#### EXERCISE GOAL:
Write out every entry word for word.
*** DATASET RECORDS Section Begins ***
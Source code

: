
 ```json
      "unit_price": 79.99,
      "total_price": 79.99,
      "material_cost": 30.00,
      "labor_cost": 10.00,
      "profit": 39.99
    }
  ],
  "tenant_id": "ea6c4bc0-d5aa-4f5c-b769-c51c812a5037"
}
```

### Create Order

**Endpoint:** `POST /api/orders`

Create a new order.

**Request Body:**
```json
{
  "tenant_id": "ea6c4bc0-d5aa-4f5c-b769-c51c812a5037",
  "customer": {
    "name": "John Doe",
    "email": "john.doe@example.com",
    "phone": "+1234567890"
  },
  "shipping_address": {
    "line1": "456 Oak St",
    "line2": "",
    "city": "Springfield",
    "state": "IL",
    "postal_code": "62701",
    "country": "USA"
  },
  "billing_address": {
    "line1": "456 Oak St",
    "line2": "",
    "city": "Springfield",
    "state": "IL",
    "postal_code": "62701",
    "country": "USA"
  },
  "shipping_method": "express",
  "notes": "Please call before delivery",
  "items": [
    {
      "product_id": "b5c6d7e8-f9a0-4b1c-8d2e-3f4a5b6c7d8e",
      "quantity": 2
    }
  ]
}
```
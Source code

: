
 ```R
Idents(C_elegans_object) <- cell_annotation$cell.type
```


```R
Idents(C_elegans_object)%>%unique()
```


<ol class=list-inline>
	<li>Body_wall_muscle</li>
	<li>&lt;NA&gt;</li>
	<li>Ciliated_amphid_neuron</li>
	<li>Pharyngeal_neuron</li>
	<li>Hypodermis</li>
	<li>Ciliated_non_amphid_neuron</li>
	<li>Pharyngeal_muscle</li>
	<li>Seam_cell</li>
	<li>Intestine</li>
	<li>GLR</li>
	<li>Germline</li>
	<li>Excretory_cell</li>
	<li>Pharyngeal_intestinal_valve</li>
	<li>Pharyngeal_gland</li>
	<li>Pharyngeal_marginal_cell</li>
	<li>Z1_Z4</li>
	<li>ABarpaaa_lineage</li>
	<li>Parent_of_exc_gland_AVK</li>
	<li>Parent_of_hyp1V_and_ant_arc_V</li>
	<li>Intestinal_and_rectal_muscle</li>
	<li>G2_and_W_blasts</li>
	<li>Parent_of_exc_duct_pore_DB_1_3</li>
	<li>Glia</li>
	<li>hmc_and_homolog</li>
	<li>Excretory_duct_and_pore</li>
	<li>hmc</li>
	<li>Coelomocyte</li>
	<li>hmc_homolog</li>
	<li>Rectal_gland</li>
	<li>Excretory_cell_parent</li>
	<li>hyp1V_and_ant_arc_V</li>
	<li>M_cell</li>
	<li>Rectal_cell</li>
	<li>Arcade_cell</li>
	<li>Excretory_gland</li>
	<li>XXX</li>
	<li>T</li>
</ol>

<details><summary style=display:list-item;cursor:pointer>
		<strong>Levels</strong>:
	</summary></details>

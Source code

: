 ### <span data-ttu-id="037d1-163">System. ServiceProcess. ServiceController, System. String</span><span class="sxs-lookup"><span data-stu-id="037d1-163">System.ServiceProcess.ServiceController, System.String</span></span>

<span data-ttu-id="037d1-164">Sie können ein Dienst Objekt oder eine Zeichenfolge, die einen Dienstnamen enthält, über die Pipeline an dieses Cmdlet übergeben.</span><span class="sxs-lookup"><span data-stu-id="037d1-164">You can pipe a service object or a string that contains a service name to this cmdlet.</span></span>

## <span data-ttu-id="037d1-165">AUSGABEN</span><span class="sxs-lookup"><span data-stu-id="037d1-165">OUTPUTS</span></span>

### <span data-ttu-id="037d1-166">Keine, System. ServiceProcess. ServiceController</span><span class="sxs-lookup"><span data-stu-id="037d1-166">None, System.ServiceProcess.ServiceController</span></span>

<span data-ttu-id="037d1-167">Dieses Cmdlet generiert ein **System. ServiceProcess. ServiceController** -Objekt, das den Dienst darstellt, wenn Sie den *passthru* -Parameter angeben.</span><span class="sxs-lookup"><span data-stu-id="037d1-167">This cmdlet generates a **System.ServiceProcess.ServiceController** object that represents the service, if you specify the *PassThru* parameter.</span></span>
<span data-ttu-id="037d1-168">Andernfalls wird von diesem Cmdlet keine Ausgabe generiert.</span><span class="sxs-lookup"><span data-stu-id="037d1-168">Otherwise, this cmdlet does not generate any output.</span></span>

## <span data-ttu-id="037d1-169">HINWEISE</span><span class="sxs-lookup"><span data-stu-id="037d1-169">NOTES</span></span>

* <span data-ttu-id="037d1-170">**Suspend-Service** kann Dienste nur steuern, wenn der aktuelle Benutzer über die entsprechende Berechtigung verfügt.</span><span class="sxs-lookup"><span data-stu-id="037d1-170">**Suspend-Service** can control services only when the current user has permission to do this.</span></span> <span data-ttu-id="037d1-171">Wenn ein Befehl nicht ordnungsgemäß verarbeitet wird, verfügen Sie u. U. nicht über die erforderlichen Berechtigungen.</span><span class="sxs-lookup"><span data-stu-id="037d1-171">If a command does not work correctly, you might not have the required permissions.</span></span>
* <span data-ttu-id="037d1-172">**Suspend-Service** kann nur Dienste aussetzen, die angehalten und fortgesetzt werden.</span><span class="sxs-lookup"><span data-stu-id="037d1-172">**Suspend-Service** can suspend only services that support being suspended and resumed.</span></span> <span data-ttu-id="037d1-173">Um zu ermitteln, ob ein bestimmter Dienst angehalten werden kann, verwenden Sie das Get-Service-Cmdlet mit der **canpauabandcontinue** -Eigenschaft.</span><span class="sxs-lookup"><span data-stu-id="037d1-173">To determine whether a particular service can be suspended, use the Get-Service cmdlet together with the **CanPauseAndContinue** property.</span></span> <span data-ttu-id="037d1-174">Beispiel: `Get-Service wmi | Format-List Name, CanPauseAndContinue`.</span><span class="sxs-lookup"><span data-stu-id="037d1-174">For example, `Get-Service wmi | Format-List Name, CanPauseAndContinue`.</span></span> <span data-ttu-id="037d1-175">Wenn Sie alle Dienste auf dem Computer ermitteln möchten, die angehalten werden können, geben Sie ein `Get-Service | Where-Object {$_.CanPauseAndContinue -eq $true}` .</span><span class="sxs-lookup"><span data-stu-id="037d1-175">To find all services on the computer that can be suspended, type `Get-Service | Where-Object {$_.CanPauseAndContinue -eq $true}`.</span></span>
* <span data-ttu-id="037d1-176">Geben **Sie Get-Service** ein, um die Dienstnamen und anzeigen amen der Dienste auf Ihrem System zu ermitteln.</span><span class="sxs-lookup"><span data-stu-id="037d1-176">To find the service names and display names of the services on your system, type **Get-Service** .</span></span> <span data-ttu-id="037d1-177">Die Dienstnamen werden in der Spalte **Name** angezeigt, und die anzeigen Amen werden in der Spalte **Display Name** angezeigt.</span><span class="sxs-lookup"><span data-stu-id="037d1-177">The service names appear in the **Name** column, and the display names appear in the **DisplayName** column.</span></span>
*** DATASET RECORDS Section Ends ***
#### SOLUTION FOR THIS TASK:
Source code

:
 ```json
      "unit_price": 79.99,
      "total_price": 79.99,
      "material_cost": 30.00,
      "labor_cost": 10.00,
      "profit": 39.99
    }
  ],
  "tenant_id": "ea6c4bc0-d5aa-4f5c-b769-c51c812a5037"
}
```

### Create Order

**Endpoint:** `POST /api/orders`

Create a new order.

**Request Body:**
```json
{
  "tenant_id": "ea6c4bc0-d5aa-4f5c-b769-c51c812a5037",
  "customer": {
    "name": "John Doe",
    "email": "john.doe@example.com",
    "phone": "+1234567890"
  },
  "shipping_address": {
    "line1": "456 Oak St",
    "line2": "",
    "city": "Springfield",
    "state": "IL",
    "postal_code": "62701",
    "country": "USA"
  },
  "billing_address": {
    "line1": "456 Oak St",
    "line2": "",
    "city": "Springfield",
    "state": "IL",
    "postal_code": "62701",
    "country": "USA"
  },
  "shipping_method": "express",
  "notes": "Please call before delivery",
  "items": [
    {
      "product_id": "b5c6d7e8-f9a0-4b1c-8d2e-3f4a5b6c7d8e",
      "quantity": 2
    }
  ]
}
```
Source code

:
 ```R
Idents(C_elegans_object) <- cell_annotation$cell.type
```


```R
Idents(C_elegans_object)%>%unique()
```


<ol class=list-inline>
	<li>Body_wall_muscle</li>
	<li>&lt;NA&gt;</li>
	<li>Ciliated_amphid_neuron</li>
	<li>Pharyngeal_neuron</li>
	<li>Hypodermis</li>
	<li>Ciliated_non_amphid_neuron</li>
	<li>Pharyngeal_muscle</li>
	<li>Seam_cell</li>
	<li>Intestine</li>
	<li>GLR</li>
	<li>Germline</li>
	<li>Excretory_cell</li>
	<li>Pharyngeal_intestinal_valve</li>
	<li>Pharyngeal_gland</li>
	<li>Pharyngeal_marginal_cell</li>
	<li>Z1_Z4</li>
	<li>ABarpaaa_lineage</li>
	<li>Parent_of_exc_gland_AVK</li>
	<li>Parent_of_hyp1V_and_ant_arc_V</li>
	<li>Intestinal_and_rectal_muscle</li>
	<li>G2_and_W_blasts</li>
	<li>Parent_of_exc_duct_pore_DB_1_3</li>
	<li>Glia</li>
	<li>hmc_and_homolog</li>
	<li>Excretory_duct_and_pore</li>
	<li>hmc</li>
	<li>Coelomocyte</li>
	<li>hmc_homolog</li>
	<li>Rectal_gland</li>
	<li>Excretory_cell_parent</li>
	<li>hyp1V_and_ant_arc_V</li>
	<li>M_cell</li>
	<li>Rectal_cell</li>
	<li>Arcade_cell</li>
	<li>Excretory_gland</li>
	<li>XXX</li>
	<li>T</li>
</ol>

<details><summary style=display:list-item;cursor:pointer>
		<strong>Levels</strong>:
	</summary></details>

Source code

: ### <span data-ttu-id="037d1-163">System. ServiceProcess. ServiceController, System. String</span><span class="sxs-lookup"><span data-stu-id="037d1-163">System.ServiceProcess.ServiceController, System.String</span></span>

<span data-ttu-id="037d1-164">Sie können ein Dienst Objekt oder eine Zeichenfolge, die einen Dienstnamen enthält, über die Pipeline an dieses Cmdlet übergeben.</span><span class="sxs-lookup"><span data-stu-id="037d1-164">You can pipe a service object or a string that contains a service name to this cmdlet.</span></span>

## <span data-ttu-id="037d1-165">AUSGABEN</span><span class="sxs-lookup"><span data-stu-id="037d1-165">OUTPUTS</span></span>

### <span data-ttu-id="037d1-166">Keine, System. ServiceProcess. ServiceController</span><span class="sxs-lookup"><span data-stu-id="037d1-166">None, System.ServiceProcess.ServiceController</span></span>

<span data-ttu-id="037d1-167">Dieses Cmdlet generiert ein **System. ServiceProcess. ServiceController** -Objekt, das den Dienst darstellt, wenn Sie den *passthru* -Parameter angeben.</span><span class="sxs-lookup"><span data-stu-id="037d1-167">This cmdlet generates a **System.ServiceProcess.ServiceController** object that represents the service, if you specify the *PassThru* parameter.</span></span>
<span data-ttu-id="037d1-168">Andernfalls wird von diesem Cmdlet keine Ausgabe generiert.</span><span class="sxs-lookup"><span data-stu-id="037d1-168">Otherwise, this cmdlet does not generate any output.</span></span>

## <span data-ttu-id="037d1-169">HINWEISE</span><span class="sxs-lookup"><span data-stu-id="037d1-169">NOTES</span></span>

* <span data-ttu-id="037d1-170">**Suspend-Service** kann Dienste nur steuern, wenn der aktuelle Benutzer über die entsprechende Berechtigung verfügt.</span><span class="sxs-lookup"><span data-stu-id="037d1-170">**Suspend-Service** can control services only when the current user has permission to do this.</span></span> <span data-ttu-id="037d1-171">Wenn ein Befehl nicht ordnungsgemäß verarbeitet wird, verfügen Sie u. U. nicht über die erforderlichen Berechtigungen.</span><span class="sxs-lookup"><span data-stu-id="037d1-171">If a command does not work correctly, you might not have the required permissions.</span></span>
* <span data-ttu-id="037d1-172">**Suspend-Service** kann nur Dienste aussetzen, die angehalten und fortgesetzt werden.</span><span class="sxs-lookup"><span data-stu-id="037d1-172">**Suspend-Service** can suspend only services that support being suspended and resumed.</span></span> <span data-ttu-id="037d1-173">Um zu ermitteln, ob ein bestimmter Dienst angehalten werden kann, verwenden Sie das Get-Service-Cmdlet mit der **canpauabandcontinue** -Eigenschaft.</span><span class="sxs-lookup"><span data-stu-id="037d1-173">To determine whether a particular service can be suspended, use the Get-Service cmdlet together with the **CanPauseAndContinue** property.</span></span> <span data-ttu-id="037d1-174">Beispiel: `Get-Service wmi | Format-List Name, CanPauseAndContinue`.</span><span class="sxs-lookup"><span data-stu-id="037d1-174">For example, `Get-Service wmi | Format-List Name, CanPauseAndContinue`.</span></span> <span data-ttu-id="037d1-175">Wenn Sie alle Dienste auf dem Computer ermitteln möchten, die angehalten werden können, geben Sie ein `Get-Service | Where-Object {$_.CanPauseAndContinue -eq $true}` .</span><span class="sxs-lookup"><span data-stu-id="037d1-175">To find all services on the computer that can be suspended, type `Get-Service | Where-Object {$_.CanPauseAndContinue -eq $true}`.</span></span>
* <span data-ttu-id="037d1-176">Geben **Sie Get-Service** ein, um die Dienstnamen und anzeigen amen der Dienste auf Ihrem System zu ermitteln.</span><span class="sxs-lookup"><span data-stu-id="037d1-176">To find the service names and display names of the services on your system, type **Get-Service** .</span></span> <span data-ttu-id="037d1-177">Die Dienstnamen werden in der Spalte **Name** angezeigt, und die anzeigen Amen werden in der Spalte **Display Name** angezeigt.</span><span class="sxs-lookup"><span data-stu-id="037d1-177">The service names appear in the **Name** column, and the display names appear in the **DisplayName** column.</span></span>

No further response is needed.